In all humility, I really think I know the FABIA R5 well from the outside. The offer of a ride alongside Jan Kopecký, however, took my relationship with the car to another level. ŠKODA Motorsport invited us to the tight, twisty forest circuit of Bělá pod Bezdězem. It suited me, as thanks to my job, I’ve had the opportunity of driving lots of kilometres here in many different cars, often ones even more powerful than the 290 PS FABIA R5. At least this gives me an opportunity to compare.

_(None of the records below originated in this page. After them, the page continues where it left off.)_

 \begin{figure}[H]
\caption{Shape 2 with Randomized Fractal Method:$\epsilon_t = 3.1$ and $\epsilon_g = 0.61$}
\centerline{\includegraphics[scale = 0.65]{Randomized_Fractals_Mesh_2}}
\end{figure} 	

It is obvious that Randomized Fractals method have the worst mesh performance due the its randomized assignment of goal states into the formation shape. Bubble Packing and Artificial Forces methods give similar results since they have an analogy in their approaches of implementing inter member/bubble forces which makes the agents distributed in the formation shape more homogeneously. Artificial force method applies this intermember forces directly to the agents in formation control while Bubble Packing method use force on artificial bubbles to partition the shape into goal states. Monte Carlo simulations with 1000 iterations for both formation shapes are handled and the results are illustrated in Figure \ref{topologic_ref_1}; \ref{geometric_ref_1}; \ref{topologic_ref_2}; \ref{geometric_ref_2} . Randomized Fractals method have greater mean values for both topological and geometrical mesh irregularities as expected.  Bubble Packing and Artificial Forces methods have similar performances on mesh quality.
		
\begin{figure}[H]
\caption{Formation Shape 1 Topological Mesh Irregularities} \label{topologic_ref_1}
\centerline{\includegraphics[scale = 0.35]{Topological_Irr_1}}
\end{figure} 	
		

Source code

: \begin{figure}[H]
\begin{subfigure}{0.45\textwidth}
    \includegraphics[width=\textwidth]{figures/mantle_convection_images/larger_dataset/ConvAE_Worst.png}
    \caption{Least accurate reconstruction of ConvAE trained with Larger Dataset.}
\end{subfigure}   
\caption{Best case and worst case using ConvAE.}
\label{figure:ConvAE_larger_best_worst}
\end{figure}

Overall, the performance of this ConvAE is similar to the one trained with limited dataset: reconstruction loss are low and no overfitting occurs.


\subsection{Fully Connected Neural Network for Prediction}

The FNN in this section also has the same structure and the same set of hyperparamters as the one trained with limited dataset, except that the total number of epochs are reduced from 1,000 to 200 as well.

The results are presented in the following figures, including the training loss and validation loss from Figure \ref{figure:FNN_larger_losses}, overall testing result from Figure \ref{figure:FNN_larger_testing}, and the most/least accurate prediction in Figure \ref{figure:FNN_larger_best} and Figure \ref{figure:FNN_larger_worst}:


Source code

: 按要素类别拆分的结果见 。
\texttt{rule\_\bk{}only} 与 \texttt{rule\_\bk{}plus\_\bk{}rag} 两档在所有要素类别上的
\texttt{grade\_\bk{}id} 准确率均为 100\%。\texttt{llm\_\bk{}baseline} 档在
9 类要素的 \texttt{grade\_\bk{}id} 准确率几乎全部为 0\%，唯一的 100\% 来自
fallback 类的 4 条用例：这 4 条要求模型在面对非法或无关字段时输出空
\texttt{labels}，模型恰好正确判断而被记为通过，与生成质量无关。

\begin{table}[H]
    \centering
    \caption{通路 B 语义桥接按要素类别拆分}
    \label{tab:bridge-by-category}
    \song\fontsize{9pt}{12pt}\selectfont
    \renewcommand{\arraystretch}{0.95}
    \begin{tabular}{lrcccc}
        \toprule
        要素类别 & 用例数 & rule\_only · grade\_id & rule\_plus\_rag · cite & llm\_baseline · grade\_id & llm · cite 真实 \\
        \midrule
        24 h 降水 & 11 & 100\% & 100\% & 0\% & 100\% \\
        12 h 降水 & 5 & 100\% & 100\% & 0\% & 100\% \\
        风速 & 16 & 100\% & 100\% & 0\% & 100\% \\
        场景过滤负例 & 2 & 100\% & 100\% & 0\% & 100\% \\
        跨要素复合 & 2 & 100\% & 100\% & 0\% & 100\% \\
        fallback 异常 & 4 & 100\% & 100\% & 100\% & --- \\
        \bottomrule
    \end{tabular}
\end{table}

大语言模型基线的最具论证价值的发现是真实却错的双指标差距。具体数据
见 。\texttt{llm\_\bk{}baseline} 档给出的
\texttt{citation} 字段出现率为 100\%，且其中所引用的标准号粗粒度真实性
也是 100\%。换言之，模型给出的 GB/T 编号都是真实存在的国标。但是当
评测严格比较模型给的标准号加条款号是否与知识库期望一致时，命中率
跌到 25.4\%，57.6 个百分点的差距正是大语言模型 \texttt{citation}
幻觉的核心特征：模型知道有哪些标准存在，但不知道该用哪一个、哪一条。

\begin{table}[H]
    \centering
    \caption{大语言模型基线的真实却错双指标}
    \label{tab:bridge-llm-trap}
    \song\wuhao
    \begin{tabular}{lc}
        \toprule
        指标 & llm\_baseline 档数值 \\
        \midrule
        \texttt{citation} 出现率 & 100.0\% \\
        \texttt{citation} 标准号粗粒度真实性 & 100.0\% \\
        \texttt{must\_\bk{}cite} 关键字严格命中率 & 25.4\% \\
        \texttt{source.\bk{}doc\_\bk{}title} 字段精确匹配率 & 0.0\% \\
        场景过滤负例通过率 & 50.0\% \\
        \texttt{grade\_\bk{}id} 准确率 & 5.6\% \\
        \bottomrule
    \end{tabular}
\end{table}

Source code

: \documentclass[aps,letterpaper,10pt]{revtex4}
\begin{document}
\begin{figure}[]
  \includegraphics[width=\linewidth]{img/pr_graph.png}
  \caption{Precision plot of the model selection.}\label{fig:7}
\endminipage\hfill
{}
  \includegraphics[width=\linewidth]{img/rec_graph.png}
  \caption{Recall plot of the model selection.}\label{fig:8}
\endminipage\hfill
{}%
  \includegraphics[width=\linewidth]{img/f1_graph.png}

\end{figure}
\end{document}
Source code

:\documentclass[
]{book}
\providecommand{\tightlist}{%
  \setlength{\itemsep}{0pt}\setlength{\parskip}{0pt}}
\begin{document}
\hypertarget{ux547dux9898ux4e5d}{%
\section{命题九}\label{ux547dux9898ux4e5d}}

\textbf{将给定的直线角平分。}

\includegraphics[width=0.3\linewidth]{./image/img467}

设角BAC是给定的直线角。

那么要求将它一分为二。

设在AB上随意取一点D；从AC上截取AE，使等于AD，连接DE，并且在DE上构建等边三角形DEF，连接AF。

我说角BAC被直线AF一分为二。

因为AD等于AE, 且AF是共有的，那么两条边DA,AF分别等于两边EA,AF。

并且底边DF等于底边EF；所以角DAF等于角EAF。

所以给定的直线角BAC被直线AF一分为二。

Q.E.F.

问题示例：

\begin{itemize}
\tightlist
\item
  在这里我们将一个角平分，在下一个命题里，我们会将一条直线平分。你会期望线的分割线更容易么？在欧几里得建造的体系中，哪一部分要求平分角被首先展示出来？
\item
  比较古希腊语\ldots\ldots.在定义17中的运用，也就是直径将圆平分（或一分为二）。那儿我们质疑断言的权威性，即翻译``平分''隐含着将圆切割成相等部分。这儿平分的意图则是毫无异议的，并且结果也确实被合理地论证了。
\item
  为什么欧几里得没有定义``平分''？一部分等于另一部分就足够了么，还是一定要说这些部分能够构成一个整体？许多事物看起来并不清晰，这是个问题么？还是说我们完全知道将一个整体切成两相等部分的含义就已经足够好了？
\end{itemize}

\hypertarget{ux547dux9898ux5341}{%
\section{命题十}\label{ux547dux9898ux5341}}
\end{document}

The moment when you’re walking towards a rally car with its engine running and the passenger door open, is much more intense than visiting the team’s factory or all the rallies combined. This exact R5 is one of the two hot rally cars with which the team cemented its constructor’s title in WRC 2 Pro at the RallyRACC Catalunya. There wasn’t enough time to change the settings after return from the rally, so the car has just been washed and everything has been tightened after that gruelling tarmac-gravel combination rally. I’m settling in the passenger’s seat and the mechanic helps me to fasten my safety harness. I give a thumbs-up signal to Jan that I’m ready. Inside, however, I’m not so sure.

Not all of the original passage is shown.